Custom search commands
Although the Splunk search language is extensive, you may want to write your own custom search commands. You can add a custom search script to create your own search command. Use Python to add your search script.
Note: The search command API does not support recursive searching. To build a search that runs recursively, use the REST search API.
Get started
There are two steps to building a custom search command:
- Build the search command in Python.
- Add an entry to
commands.conf
to make your custom command accessible.
Types of commands
Command | Description |
---|---|
streaming | A streaming command is applied as results travel through the search pipeline.
If your script is not streaming, it only processes a single chunk of results. You can specify a search (that contains only streaming commands) to be executed before your non-streaming script, if your script is the very first non-streaming command in the pipeline, or if you have 'requires_preop' set to true (false by default). |
generating | A generating command must be the first command specified in a search. Generating commands rely on being passed useful arguments. |
retevs | retains events in commands.conf .
This setting indicates that this script outputs events when given events as input. By default this is set to false, meaning that the Timeline never represents the output of this command. Although there is no universal definition of what an event is, generally, if you intend to retain the |
reqsop | 'requires_preop' in commands.conf.

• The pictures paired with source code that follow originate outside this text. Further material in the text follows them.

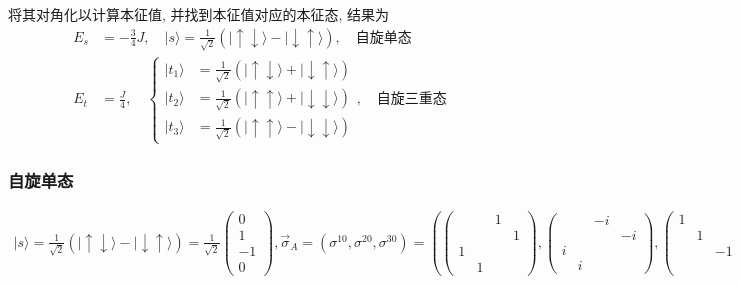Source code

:\documentclass[../../main.tex]{subfiles}
\begin{document}
将其对角化以计算本征值, 并找到本征值对应的本征态, 结果为
\begin{align*}
    E_{s} &= -\frac{3}{4}J,\quad |s\rangle = \frac{1}{\sqrt{2}}(|\uparrow\downarrow\rangle - |\downarrow\uparrow\rangle),\quad \text{自旋单态}\\
    E_{t} &= \frac{J}{4},\quad \left\{\begin{aligned}
        |t_{1}\rangle &= \frac{1}{\sqrt{2}}(|\uparrow\downarrow\rangle + |\downarrow\uparrow\rangle)\\
        |t_{2}\rangle &= \frac{1}{\sqrt{2}}(|\uparrow\uparrow\rangle + |\downarrow\downarrow\rangle)\\
        |t_{3}\rangle &= \frac{1}{\sqrt{2}}(|\uparrow\uparrow\rangle - |\downarrow\downarrow\rangle)
    \end{aligned}\right.,\quad \text{自旋三重态}
\end{align*}

\subsubsection{自旋单态}

\begin{align*}
    |s\rangle = \frac{1}{\sqrt{2}}(|\uparrow\downarrow\rangle - |\downarrow\uparrow\rangle) = \frac{1}{\sqrt{2}}\begin{pmatrix}
        0 \\ 1 \\ -1 \\ 0
    \end{pmatrix},\vec{\sigma}_{A} = (\sigma^{10},\sigma^{20},\sigma^{30}) = \left(\begin{pmatrix}
         &  & 1 &  \\  &  &  & 1\\ 1 &  &  &  \\  & 1 &  & 
    \end{pmatrix}, \begin{pmatrix}
         &  & -i &  \\  &  &  & -i\\ i &  &  &  \\  & i &  & 
    \end{pmatrix}, \begin{pmatrix}
        1 &  &  &  \\  & 1 &  & \\  &  & -1 &  \\  &  &  & -1
    \end{pmatrix}
    \right)
\end{align*}
\end{document}
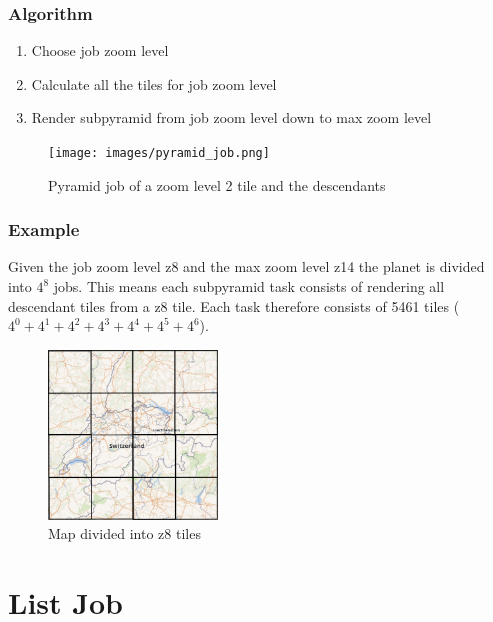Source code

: \subsubsection*{Algorithm}

\begin{enumerate}  
    \item Choose job zoom level
    \item Calculate all the tiles for job zoom level
    \item Render subpyramid from job zoom level down to max zoom level
\end{enumerate}

\begin{figure}[H]
  \centering
  \texttt{[image: images/pyramid\_job.png]}
  \caption{Pyramid job of a zoom level 2 tile and the descendants}
\end{figure}

\subsubsection*{Example}

Given the job zoom level z8 and the max zoom level z14 the planet is divided into $4^{8}$ jobs.
This means each subpyramid task consists of rendering all descendant tiles from a z8 tile.
Each task therefore consists of 5461 tiles ($4^{0}+4^{1}+4^{2}+4^{3}+4^{4}+4^{5}+4^{6}$). \\

\begin{figure}[H]
  \centering
  \includegraphics[width=0.4\textwidth]{images/switzerland_tiled_z8_small.png}
  \caption{Map divided into z8 tiles}
\end{figure}

\section{List Job}\label{list-job}

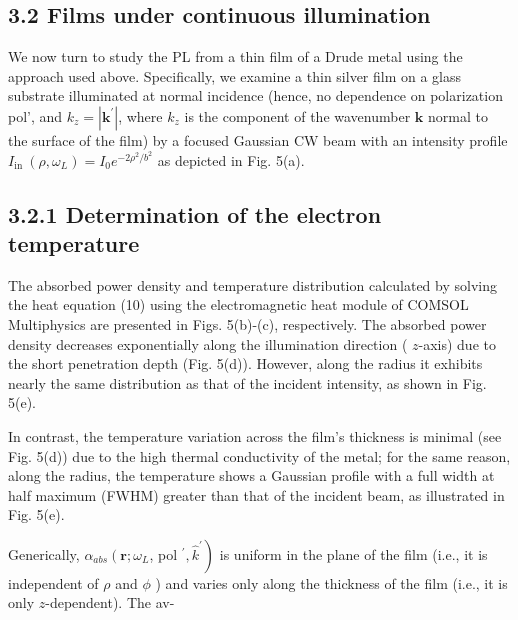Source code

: \documentclass[10pt]{article}
\begin{document}
\subsection*{3.2 Films under continuous illumination}
We now turn to study the PL from a thin film of a Drude metal using the approach used above. Specifically, we examine a thin silver film on a glass substrate illuminated at normal incidence (hence, no dependence on polarization pol', and $k_{z}=\left|\mathbf{k}^{\prime}\right|$, where $k_{z}$ is the component of the wavenumber $\mathbf{k}$ normal to the surface of the film) by a focused Gaussian CW beam with an intensity profile $I_{\text {in }}\left(\rho, \omega_{L}\right)=I_{0} e^{-2 \rho^{2} / b^{2}}$ as depicted in Fig. 5(a).

\subsection*{3.2.1 Determination of the electron temperature}
The absorbed power density and temperature distribution calculated by solving the heat equation (10) using the electromagnetic heat module of COMSOL Multiphysics are presented in Figs. 5(b)-(c), respectively. The absorbed power density decreases exponentially along the illumination direction ( $z$-axis) due to the short penetration depth (Fig. 5(d)). However, along the radius it exhibits nearly the same distribution as that of the incident intensity, as shown in Fig. 5(e).

In contrast, the temperature variation across the film's thickness is minimal (see Fig. 5(d)) due to the high thermal conductivity of the metal; for the same reason, along the radius, the temperature shows a Gaussian profile with a full width at half maximum (FWHM) greater than that of the incident beam, as illustrated in Fig. 5(e).

Generically, $\alpha_{a b s}\left(\mathbf{r} ; \omega_{L}\right.$, pol $\left.^{\prime}, \hat{k}^{\prime}\right)$ is uniform in the plane of the film (i.e., it is independent of $\rho$ and $\phi$ ) and varies only along the thickness of the film (i.e., it is only $z$-dependent). The av-
\end{document}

This setting indicates if the string in the 'preop' variable must be executed, regardless if this script is the first non-streaming command in a search pipeline or not. |
timeorder | Represents both 'generates_timeorder' and 'overrides_timeorder' in commands.conf.
'overrides_timeorder' overrides the order of the input to the script. For example, if the input to this script is in descending time order, the output will be in ascending time order. 'generates_timeorder' only applies to generating commands. This setting indicates that the script will ignore the order of the input and always generate output in descending time order. |
Build your search command in Python
Python search commands rely on Intersplunk.py
to grab events from the search pipeline and pass the modified events back. The arguments passed to your script in sys.argv
are the same arguments you use when searching with the command.
Handling input
The simplest way to get data to your search command is to use splunk.Intersplunk.readResults
, which takes three optional parameters and returns a list of dicts representing the list of input events. The optional parameters are input_buf
, settings
, and has_header
.
Parameter | Default | Description |
---|---|---|
inputbuf = None | file | None | Indicates where to read input from.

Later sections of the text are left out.